+++ RECORDS TO PROCESS +++

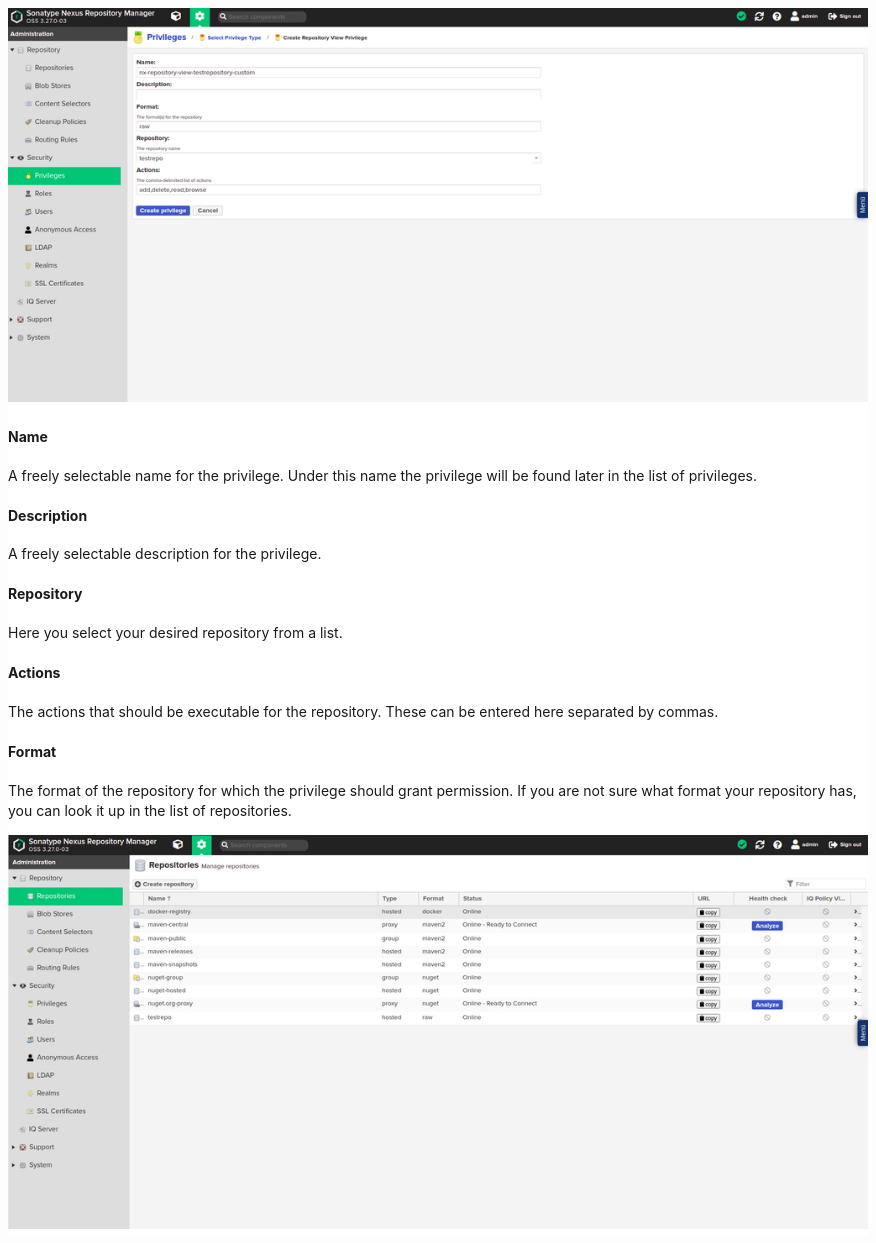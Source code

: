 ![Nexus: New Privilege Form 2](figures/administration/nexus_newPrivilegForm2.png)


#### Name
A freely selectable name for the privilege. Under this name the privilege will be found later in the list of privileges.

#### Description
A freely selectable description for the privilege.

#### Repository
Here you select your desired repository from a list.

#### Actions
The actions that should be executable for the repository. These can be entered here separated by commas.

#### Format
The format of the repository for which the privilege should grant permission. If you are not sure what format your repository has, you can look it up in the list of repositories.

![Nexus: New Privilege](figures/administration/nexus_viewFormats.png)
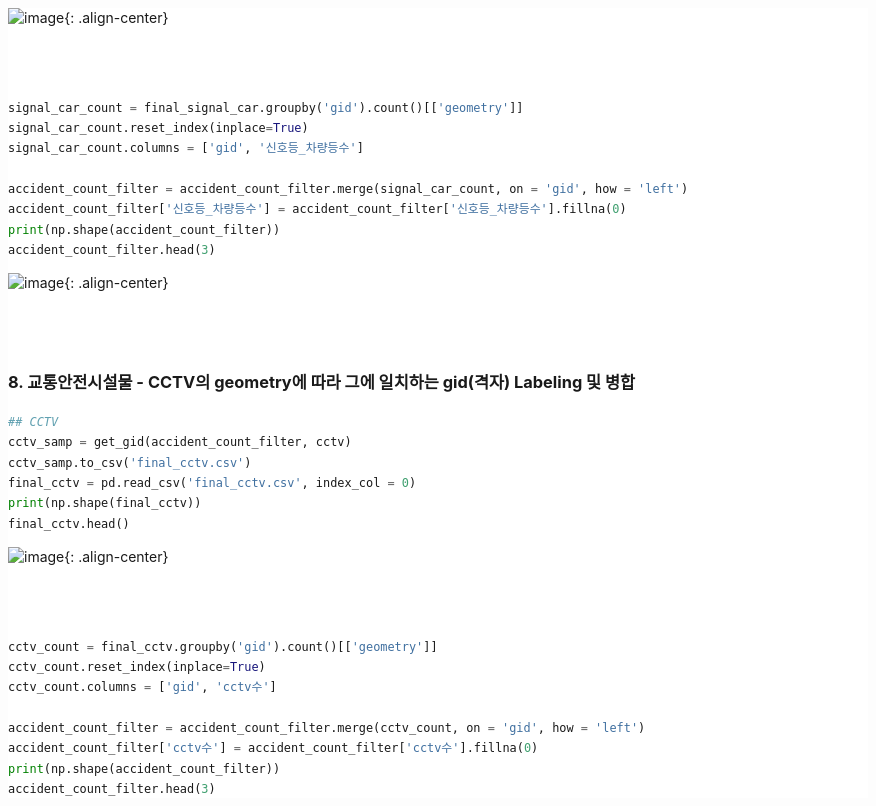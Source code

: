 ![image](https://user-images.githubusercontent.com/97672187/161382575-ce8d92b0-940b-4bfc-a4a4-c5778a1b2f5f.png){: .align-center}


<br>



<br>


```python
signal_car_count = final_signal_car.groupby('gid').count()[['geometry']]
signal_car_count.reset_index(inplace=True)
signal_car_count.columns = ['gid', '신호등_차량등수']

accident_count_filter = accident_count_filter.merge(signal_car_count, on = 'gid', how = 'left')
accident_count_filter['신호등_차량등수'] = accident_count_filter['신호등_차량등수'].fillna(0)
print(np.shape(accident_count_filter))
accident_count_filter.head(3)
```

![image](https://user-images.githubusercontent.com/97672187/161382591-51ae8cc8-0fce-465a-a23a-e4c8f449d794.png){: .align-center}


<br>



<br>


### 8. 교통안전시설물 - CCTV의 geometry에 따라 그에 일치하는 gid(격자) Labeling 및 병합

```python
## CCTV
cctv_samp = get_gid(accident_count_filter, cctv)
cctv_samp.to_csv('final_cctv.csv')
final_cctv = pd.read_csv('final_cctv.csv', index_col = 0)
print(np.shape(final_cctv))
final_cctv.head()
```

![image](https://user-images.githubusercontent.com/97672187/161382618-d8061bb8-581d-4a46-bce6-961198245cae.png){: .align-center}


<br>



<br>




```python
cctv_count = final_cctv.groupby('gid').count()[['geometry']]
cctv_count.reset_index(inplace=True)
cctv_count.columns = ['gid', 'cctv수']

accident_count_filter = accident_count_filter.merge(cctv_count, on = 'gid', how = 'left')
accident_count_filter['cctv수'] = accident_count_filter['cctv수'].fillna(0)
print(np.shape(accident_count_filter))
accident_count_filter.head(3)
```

+++

**WHAT TO PRODUCE:** Quote the listing above, but only from the line that shows "#### Actions" through the line that shows "#### Format".

**RESULT:**
#### Actions
The actions that should be executable for the repository. These can be entered here separated by commas.

#### Format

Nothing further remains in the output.